*** Task material ***

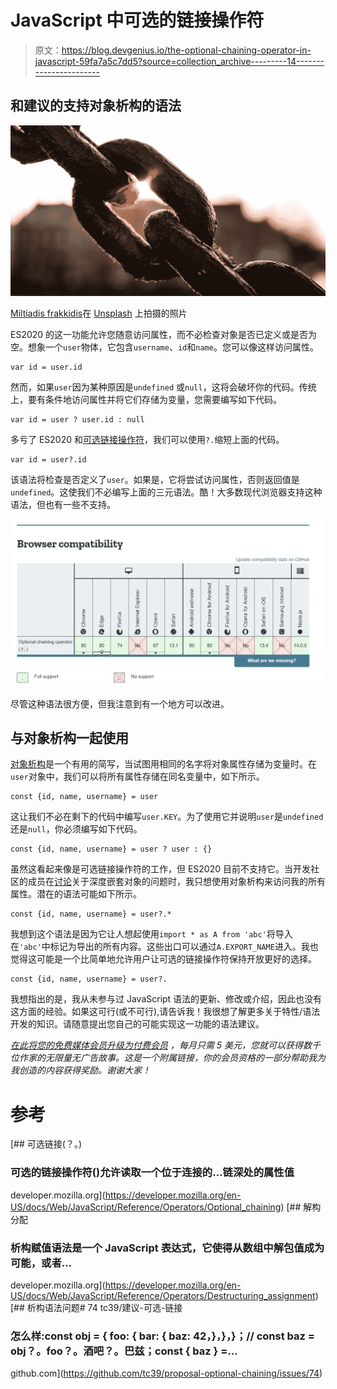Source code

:# JavaScript 中可选的链接操作符

> 原文：<https://blog.devgenius.io/the-optional-chaining-operator-in-javascript-59fa7a5c7dd5?source=collection_archive---------14----------------------->

## 和建议的支持对象析构的语法

![](img/d20a94ddbd0eeae1238b37ea5123ef5f.png)

[Miltiadis frakkidis](https://unsplash.com/@_miltiadis_?utm_source=unsplash&utm_medium=referral&utm_content=creditCopyText)在 [Unsplash](/s/photos/chains?utm_source=unsplash&utm_medium=referral&utm_content=creditCopyText) 上拍摄的照片

ES2020 的这一功能允许您随意访问属性，而不必检查对象是否已定义或是否为空。想象一个`user`物体，它包含`username`、`id`和`name`。您可以像这样访问属性。

```
var id = user.id
```

然而，如果`user`因为某种原因是`undefined` 或`null`，这将会破坏你的代码。传统上，要有条件地访问属性并将它们存储为变量，您需要编写如下代码。

```
var id = user ? user.id : null 
```

多亏了 ES2020 和[可选链接操作符](https://developer.mozilla.org/en-US/docs/Web/JavaScript/Reference/Operators/Optional_chaining)，我们可以使用`?.`缩短上面的代码。

```
var id = user?.id
```

该语法将检查是否定义了`user`。如果是，它将尝试访问属性，否则返回值是`undefined`。这使我们不必编写上面的三元语法。酷！大多数现代浏览器支持这种语法，但也有一些不支持。

![](img/d3958c45802d87a5f5d93d5c800eddb9.png)

尽管这种语法很方便，但我注意到有一个地方可以改进。

## 与对象析构一起使用

[对象析构](https://developer.mozilla.org/en-US/docs/Web/JavaScript/Reference/Operators/Destructuring_assignment)是一个有用的简写，当试图用相同的名字将对象属性存储为变量时。在`user`对象中，我们可以将所有属性存储在同名变量中，如下所示。

```
const {id, name, username} = user
```

这让我们不必在剩下的代码中编写`user.KEY`。为了使用它并说明`user`是`undefined`还是`null`，你必须编写如下代码。

```
const {id, name, username} = user ? user : {}
```

虽然这看起来像是可选链接操作符的工作，但 ES2020 目前不支持它。当开发社区的成员在[讨论](https://github.com/tc39/proposal-optional-chaining/issues/74)关于深度嵌套对象的问题时，我只想使用对象析构来访问我的所有属性。潜在的语法可能如下所示。

```
const {id, name, username} = user?.*
```

我想到这个语法是因为它让人想起使用`import * as A from 'abc'`将导入在`'abc'`中标记为导出的所有内容。这些出口可以通过`A.EXPORT_NAME`进入。我也觉得这可能是一个比简单地允许用户让可选的链接操作符保持开放更好的选择。

```
const {id, name, username} = user?.
```

我想指出的是，我从未参与过 JavaScript 语法的更新、修改或介绍，因此也没有这方面的经验。如果这可行(或不可行),请告诉我！我很想了解更多关于特性/语法开发的知识。请随意提出您自己的可能实现这一功能的语法建议。

[*在此将您的免费媒体会员升级为付费会员*](https://matt-croak.medium.com/membership) *，每月只需 5 美元，您就可以获得数千位作家的无限量无广告故事。这是一个附属链接，你的会员资格的一部分帮助我为我创造的内容获得奖励。谢谢大家！*

# 参考

[](https://developer.mozilla.org/en-US/docs/Web/JavaScript/Reference/Operators/Optional_chaining) [## 可选链接(？。)

### 可选的链接操作符()允许读取一个位于连接的…链深处的属性值

developer.mozilla.org](https://developer.mozilla.org/en-US/docs/Web/JavaScript/Reference/Operators/Optional_chaining) [](https://developer.mozilla.org/en-US/docs/Web/JavaScript/Reference/Operators/Destructuring_assignment) [## 解构分配

### 析构赋值语法是一个 JavaScript 表达式，它使得从数组中解包值成为可能，或者…

developer.mozilla.org](https://developer.mozilla.org/en-US/docs/Web/JavaScript/Reference/Operators/Destructuring_assignment) [](https://github.com/tc39/proposal-optional-chaining/issues/74) [## 析构语法问题# 74 tc39/建议-可选-链接

### 怎么样:const obj = { foo: { bar: { baz: 42，}，}，}；// const baz = obj？。foo？。酒吧？。巴兹；const { baz } =…

github.com](https://github.com/tc39/proposal-optional-chaining/issues/74)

*** End of Task material ***

Problem | Give an exact reproduction of the lines from the one with "### 怎么样:const obj" to the final line of the entries, including both.

Solution to the problem |
### 怎么样:const obj = { foo: { bar: { baz: 42，}，}，}；// const baz = obj？。foo？。酒吧？。巴兹；const { baz } =…

github.com](https://github.com/tc39/proposal-optional-chaining/issues/74)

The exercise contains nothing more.